A Graph is Worth 1-bit Spikes: When Graph Contrastive Learning Meets Spiking Neural Networks

TL;DR

This paper introduces SpikeGCL, a graph contrastive learning framework using spiking neural networks to learn compact 1-bit graph representations, significantly reducing storage while maintaining or improving performance.

Contribution

It proposes a novel GCL method with spiking neural networks that learns binarized graph representations, offering a balance between efficiency and accuracy.

Findings

SpikeGCL achieves nearly 32x storage compression.

It is comparable to or outperforms state-of-the-art methods.

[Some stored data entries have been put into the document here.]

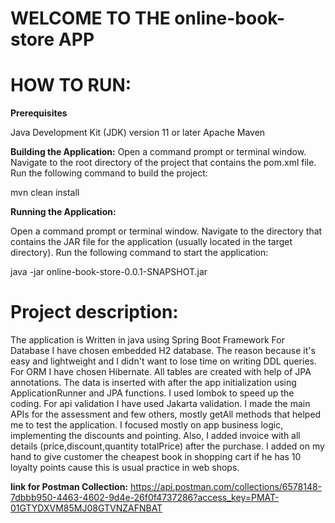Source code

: # **WELCOME TO THE online-book-store APP**

# HOW TO RUN:

**Prerequisites**

Java Development Kit (JDK) version 11 or later
Apache Maven

**Building the Application:**
Open a command prompt or terminal window.
Navigate to the root directory of the project that contains the pom.xml file.
Run the following command to build the project:

mvn clean install

**Running the Application:**

Open a command prompt or terminal window.
Navigate to the directory that contains the JAR file for the application (usually located in the target directory).
Run the following command to start the application:

java -jar online-book-store-0.0.1-SNAPSHOT.jar

# Project description:

The application is Written in java using Spring Boot Framework
For Database I have chosen embedded H2 database.
The reason because it's easy and lightweight and I didn't want to lose time on writing DDL queries.
For ORM I have chosen Hibernate. All tables are created with help of JPA annotations.
The data is inserted with after the app initialization using ApplicationRunner and JPA functions.
I used lombok to speed up the coding. For api validation I have used Jakarta validation.
I made the main APIs for the assessment and few others, mostly getAll methods that helped me to test the application.
I focused mostly on app business logic, implementing the discounts and pointing. Also, I added invoice with all details
(price,discount,quantity totalPrice) after the purchase.
I added on my hand to give customer the cheapest book in shopping cart if he has 10 loyalty points cause this is usual
practice in web shops.

**link for Postman Collection:**
https://api.postman.com/collections/6578148-7dbbb950-4463-4602-9d4e-26f0f4737286?access_key=PMAT-01GTYDXVM85MJ08GTVNZAFNBAT
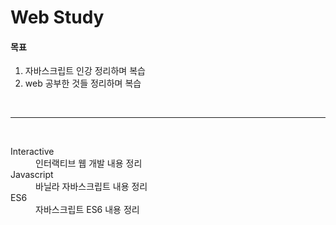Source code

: # Web Study
<h4>목표</h4>
<ol>
  <li>자바스크립트 인강 정리하며 복습</li>
  <li>web 공부한 것들 정리하며 복습</li>
</ol>
<br />
<hr />
<br />
<dl>
  <dt>Interactive</dt>
  <dd>인터랙티브 웹 개발 내용 정리</dd>
  <dt>Javascript</dt>
  <dd>바닐라 자바스크립트 내용 정리</dd>
  <dt>ES6</dt>
  <dd>자바스크립트 ES6 내용 정리</dd>
</dl>
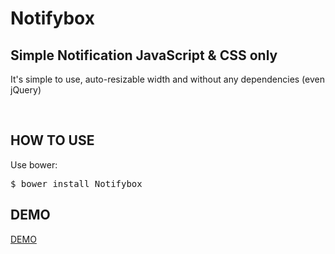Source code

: # Notifybox


<h2>Simple Notification JavaScript & CSS only</h2>

<p>It's simple to use, auto-resizable width and without any dependencies (even jQuery)</p>
<br>

<h2>HOW TO USE</h2>
<p>Use bower:</p>
<pre>$ bower install Notifybox </pre>


<h2>DEMO</h2>
<a href="http://dq92.github.io/Notifybox/"> DEMO</a>
<br>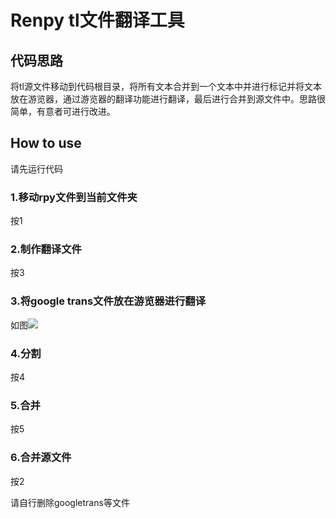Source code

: # Renpy tl文件翻译工具

## 代码思路

将tl源文件移动到代码根目录，将所有文本合并到一个文本中并进行标记并将文本放在游览器，通过游览器的翻译功能进行翻译，最后进行合并到源文件中。思路很简单，有意者可进行改进。

## How to use

请先运行代码

### 1.移动rpy文件到当前文件夹

按1

### 2.制作翻译文件

按3

### 3.将google trans文件放在游览器进行翻译

如图![](https://cdn.jsdelivr.net/gh/dclef/CDN/renpy/renpy-trans.png)

### 4.分割

按4

### 5.合并

按5

### 6.合并源文件

按2

请自行删除googletrans等文件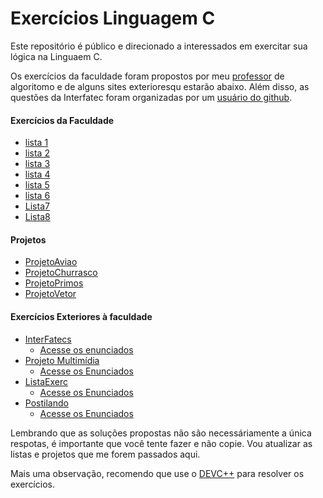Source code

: # Exercícios Linguagem C
 Este repositório é público e direcionado a interessados em exercitar sua lógica na Linguaem C.

 Os exercícios da faculdade foram propostos por meu [professor](https://github.com/glaucotodesco) de algoritomo e de alguns sites exterioresqu estarão abaixo.  Além disso, as questões da Interfatec foram organizadas por um [usuário do github](https://github.com/Maryvictor).
 #### Exercícios da Faculdade
 + [lista 1](Lista1/Enunciadosl1.md)
 + [lista 2](Lista2/Enunciadosl2.md)
 + [lista 3](Lista3/Enunciadosl3.md)
 + [lista 4](Lista4/enunciados.md)
 + [lista 5](Lista5/enunciados.md)
 + [lista 6](Lista6/enunciado.md)
 + [Lista7](Lista7/enunciados.md)
 + [Lista8](Lista8/enunciado.md)
 #### Projetos
 + [ProjetoAviao](Projetos/PorjetoAviao/enunciado.md)
 + [ProjetoChurrasco](Projetos/ProjetoChurrasco/Enunciado.md)
 + [ProjetoPrimos](Projetos/PronetoPrimos/enunciado.md)
 + [ProjetoVetor](Projetos/ProjetoVetor/Enunciado.md)
 
 #### Exercícios Exteriores à faculdade
 + [InterFatecs](https://github.com/Maryvictor/interfatecs-material)
    + [Acesse os enunciados](InterFatecs/enunciados.md)
 + [Projeto Multimídia](https://www.ime.usp.br/~macmulti/exercicios/)
   + [Acesse os Enunciados](PojetoMultimidia/enunciados.md)   
 + [ListaExerc](http://www.telecom.uff.br/~marcos/protocolos/www.cic.unb.br/docentes/jacobi/Extensao/ListaExerc.pdf)
    + [Acesse os Enunciados](listaExerc/enunciados.md)
 + [Postilando](https://oprofessorleandro.files.wordpress.com/2010/03/coletanea-de-exercicios-resolvidos-em-liguagem-c.pdf)
    + [Acesse os Enunciados](Postilando/postilando.md) 

Lembrando que as soluções propostas não são necessáriamente a única respotas, é importante que você tente fazer e não copie. Vou atualizar as listas e projetos que me forem passados aqui.

Mais uma observação, recomendo que use o [DEVC++](https://bloodshed.net/) para resolver os exercícios.

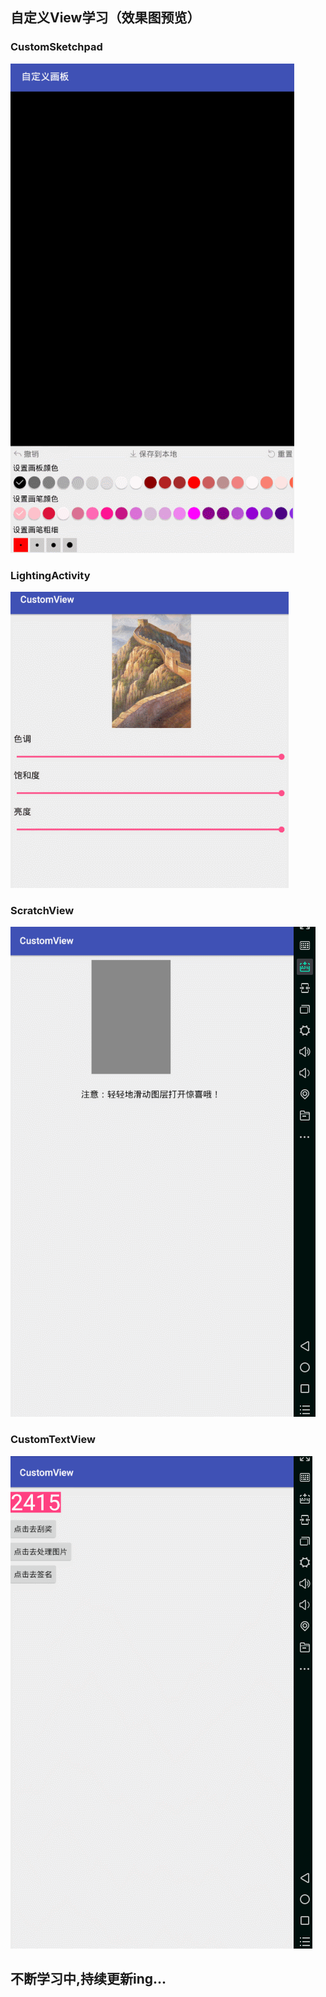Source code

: ## 自定义View学习（效果图预览）

### CustomSketchpad
![image](https://github.com/lyh1299259684/CustomView/blob/master/app/src/main/assets/Gif/Sketchpad.gif)

### LightingActivity
![image](https://github.com/lyh1299259684/CustomView/blob/master/app/src/main/assets/Gif/Lighting.gif)

### ScratchView
![image](https://github.com/lyh1299259684/CustomView/blob/master/app/src/main/assets/Gif/Scratch.gif)

### CustomTextView
![image](https://github.com/lyh1299259684/CustomView/blob/master/app/src/main/assets/Gif/VerificationCode.gif)


## 不断学习中,持续更新ing...
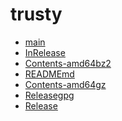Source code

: trusty
========================

- [main](main)
- [InRelease](InRelease)
- [Contents-amd64bz2](Contents-amd64bz2)
- [READMEmd](READMEmd)
- [Contents-amd64gz](Contents-amd64gz)
- [Releasegpg](Releasegpg)
- [Release](Release)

Theoretical guarantees show comparable expressiveness.

Abstract

While contrastive self-supervised learning has become the de-facto learning paradigm for graph neural networks, the pursuit of higher task accuracy requires a larger hidden dimensionality to learn informative and discriminative full-precision representations, raising concerns about computation, memory footprint, and energy consumption burden (largely overlooked) for real-world applications. This work explores a promising direction for graph contrastive learning (GCL) with spiking neural networks (SNNs), which leverage sparse and binary characteristics to learn more biologically plausible and compact representations. We propose SpikeGCL, a novel GCL framework to learn binarized 1-bit representations for graphs, making balanced trade-offs between efficiency and performance. We provide theoretical guarantees to demonstrate that SpikeGCL has comparable expressiveness with its full-precision counterparts. Experimental results demonstrate that, with nearly 32x representation storage compression, SpikeGCL is either comparable to or outperforms many fancy state-of-the-art supervised and self-supervised methods across several graph benchmarks.